Bufo e passo as mãos nos cabelos como se aquilo fosse o maior absurdo que eu poderia escutar, mas lá no fundo sabia que meu irmão tinha razão. 

-Você está maluco. –Limito a dizer. 

-Seja sincero com você mesmo Jack e não ferre com as oportunidades que a vida está lhe dando. Às vezes achamos que estamos no nosso pior, mas o pior pode ser o nosso melhor basta querermos. 

-Ela é linda Dante, é isso que você queria ouvir? Linda e educada, foi rigorosamente treinada e moldada para ser assim. Esse é nosso mundo, somos bonecos moldáveis e sempre será assim mesmo que tentamos não ser. Porque nascemos nas sombras e não há como sair dela, é um fardo que carregaremos eternamente, duras consequências que nosso pai nos deixou e que não mudará, nunca, exatamente nunca, pois somos mafiosos, assassinos e extorquistas. 

O olhar calmo do meu irmão, vaga pela sala até finalmente parar sobre os meus novamente, era a mesma coisa de encarar o reflexo dos meus em um espelho, o mesmo tom de azul e a mesma intensidade de desespero. 

-Você é jovem demais para ter essa visão da nossa vida. 

-Você é apenas quatro anos mais velho Dante. –Nego rindo. –E parece um velho de sessenta dando sermão no filho de vinte que não quer seguir o que está mandando e impondo.  

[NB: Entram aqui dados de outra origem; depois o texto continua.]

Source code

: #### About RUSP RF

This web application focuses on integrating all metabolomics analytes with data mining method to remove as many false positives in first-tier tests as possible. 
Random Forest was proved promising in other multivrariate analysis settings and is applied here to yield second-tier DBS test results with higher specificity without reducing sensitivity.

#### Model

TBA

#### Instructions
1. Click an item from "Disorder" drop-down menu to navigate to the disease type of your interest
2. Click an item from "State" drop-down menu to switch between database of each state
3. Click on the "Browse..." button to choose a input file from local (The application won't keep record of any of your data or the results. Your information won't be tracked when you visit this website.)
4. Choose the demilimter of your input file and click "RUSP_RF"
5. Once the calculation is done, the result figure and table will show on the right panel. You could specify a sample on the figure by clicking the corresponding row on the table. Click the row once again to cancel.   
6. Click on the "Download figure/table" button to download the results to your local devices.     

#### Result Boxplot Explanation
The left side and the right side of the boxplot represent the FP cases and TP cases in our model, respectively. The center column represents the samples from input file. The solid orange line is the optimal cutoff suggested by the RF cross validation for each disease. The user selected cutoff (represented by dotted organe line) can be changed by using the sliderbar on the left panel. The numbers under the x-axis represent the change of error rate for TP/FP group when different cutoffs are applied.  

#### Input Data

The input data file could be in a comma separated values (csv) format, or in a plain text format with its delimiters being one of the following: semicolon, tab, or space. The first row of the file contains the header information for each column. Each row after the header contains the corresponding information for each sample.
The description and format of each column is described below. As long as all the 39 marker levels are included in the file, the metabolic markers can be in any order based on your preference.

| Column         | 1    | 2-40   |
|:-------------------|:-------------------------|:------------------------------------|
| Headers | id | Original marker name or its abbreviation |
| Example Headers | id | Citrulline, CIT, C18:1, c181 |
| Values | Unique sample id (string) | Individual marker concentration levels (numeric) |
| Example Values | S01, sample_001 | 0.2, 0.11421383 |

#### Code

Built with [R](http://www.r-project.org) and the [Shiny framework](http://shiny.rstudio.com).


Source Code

-Às vezes esqueço esse fato. –Ri sem humor. –A grande verdade é que compreendo onde quer chegar Jack, também tive as mesmas dúvidas que você, me questionei e me culpei, mas a resposta sempre será a mesma. Nada de fato irá mudar e não podemos simplesmente abandonar o barco no meio do caminho e sair nadando mar aberto. Eu também queria ser uma pessoa normal, sem o peso da máfia, sem o peso de tanto sangue escorrendo por minhas mãos, de tantas vidas, mas não posso. Você não pode, Max e Royal não podem, nem mesmo Eva pode. Somos o que somos e ponto final. 

Aquelas palavras não colaboram em nada com a minha boa sanidade mental, se já estava preocupado agora então o desespero triplicou, sempre fui bem realista e nunca mascarei e pintei bondade em nossas ações, mas ouvir tudo tão abertamente de Dante me decepcionou ou talvez bem lá fundo eu tinha esperanças de que poderia mudar e ser diferente. 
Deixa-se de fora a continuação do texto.